The line containing "Is not pre-counted" marks the start, and the last line of the records below marks the end. Print that run exactly and nothing else.

• **Supplied information**:
================================

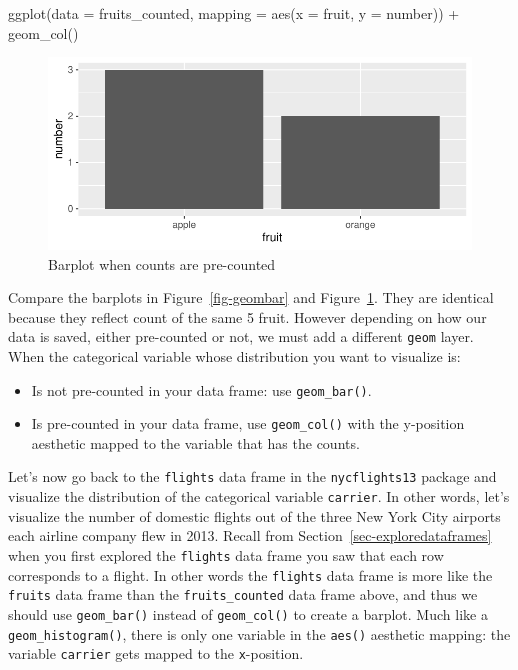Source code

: \documentclass[
  letterpaper,
  DIV=11,
  numbers=noendperiod]{scrreprt}
\newenvironment{Shaded}{\begin{snugshade}}{\end{snugshade}}
\newcommand{\AttributeTok}[1]{\textcolor[rgb]{0.40,0.45,0.13}{#1}}
\newcommand{\FunctionTok}[1]{\textcolor[rgb]{0.28,0.35,0.67}{#1}}
\newcommand{\NormalTok}[1]{\textcolor[rgb]{0.00,0.23,0.31}{#1}}
\newcommand{\SpecialCharTok}[1]{\textcolor[rgb]{0.37,0.37,0.37}{#1}}
\providecommand{\tightlist}{%
  \setlength{\itemsep}{0pt}\setlength{\parskip}{0pt}}\usepackage{longtable,booktabs,array}
\theoremstyle{definition}
\theoremstyle{remark}
\begin{document}
\begin{Shaded}
\begin{Highlighting}[]
\FunctionTok{ggplot}\NormalTok{(}\AttributeTok{data =}\NormalTok{ fruits\_counted, }\AttributeTok{mapping =} \FunctionTok{aes}\NormalTok{(}\AttributeTok{x =}\NormalTok{ fruit, }\AttributeTok{y =}\NormalTok{ number)) }\SpecialCharTok{+}
  \FunctionTok{geom\_col}\NormalTok{()}
\end{Highlighting}
\end{Shaded}

\begin{figure}[H]

{\centering \includegraphics{02-visualization_files/figure-pdf/fig-geomcol-1.pdf}

}

\caption{\label{fig-geomcol}Barplot when counts are pre-counted}

\end{figure}

Compare the barplots in Figure~\ref{fig-geombar} and
Figure~\ref{fig-geomcol}. They are identical because they reflect count
of the same 5 fruit. However depending on how our data is saved, either
pre-counted or not, we must add a different \texttt{geom} layer. When
the categorical variable whose distribution you want to visualize is:

\begin{itemize}
\tightlist
\item
  Is not pre-counted in your data frame: use \texttt{geom\_bar()}.
\item
  Is pre-counted in your data frame, use \texttt{geom\_col()} with the
  y-position aesthetic mapped to the variable that has the counts.
\end{itemize}

Let's now go back to the \texttt{flights} data frame in the
\texttt{nycflights13} package and visualize the distribution of the
categorical variable \texttt{carrier}. In other words, let's visualize
the number of domestic flights out of the three New York City airports
each airline company flew in 2013. Recall from
Section~\ref{sec-exploredataframes} when you first explored the
\texttt{flights} data frame you saw that each row corresponds to a
flight. In other words the \texttt{flights} data frame is more like the
\texttt{fruits} data frame than the \texttt{fruits\_counted} data frame
above, and thus we should use \texttt{geom\_bar()} instead of
\texttt{geom\_col()} to create a barplot. Much like a
\texttt{geom\_histogram()}, there is only one variable in the
\texttt{aes()} aesthetic mapping: the variable \texttt{carrier} gets
mapped to the \texttt{x}-position.
\end{document}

================================

• **Exercise response**:
  Is not pre-counted in your data frame: use \texttt{geom\_bar()}.
\item
  Is pre-counted in your data frame, use \texttt{geom\_col()} with the
  y-position aesthetic mapped to the variable that has the counts.
\end{itemize}

Let's now go back to the \texttt{flights} data frame in the
\texttt{nycflights13} package and visualize the distribution of the
categorical variable \texttt{carrier}. In other words, let's visualize
the number of domestic flights out of the three New York City airports
each airline company flew in 2013. Recall from
Section~\ref{sec-exploredataframes} when you first explored the
\texttt{flights} data frame you saw that each row corresponds to a
flight. In other words the \texttt{flights} data frame is more like the
\texttt{fruits} data frame than the \texttt{fruits\_counted} data frame
above, and thus we should use \texttt{geom\_bar()} instead of
\texttt{geom\_col()} to create a barplot. Much like a
\texttt{geom\_histogram()}, there is only one variable in the
\texttt{aes()} aesthetic mapping: the variable \texttt{carrier} gets
mapped to the \texttt{x}-position.
\end{document}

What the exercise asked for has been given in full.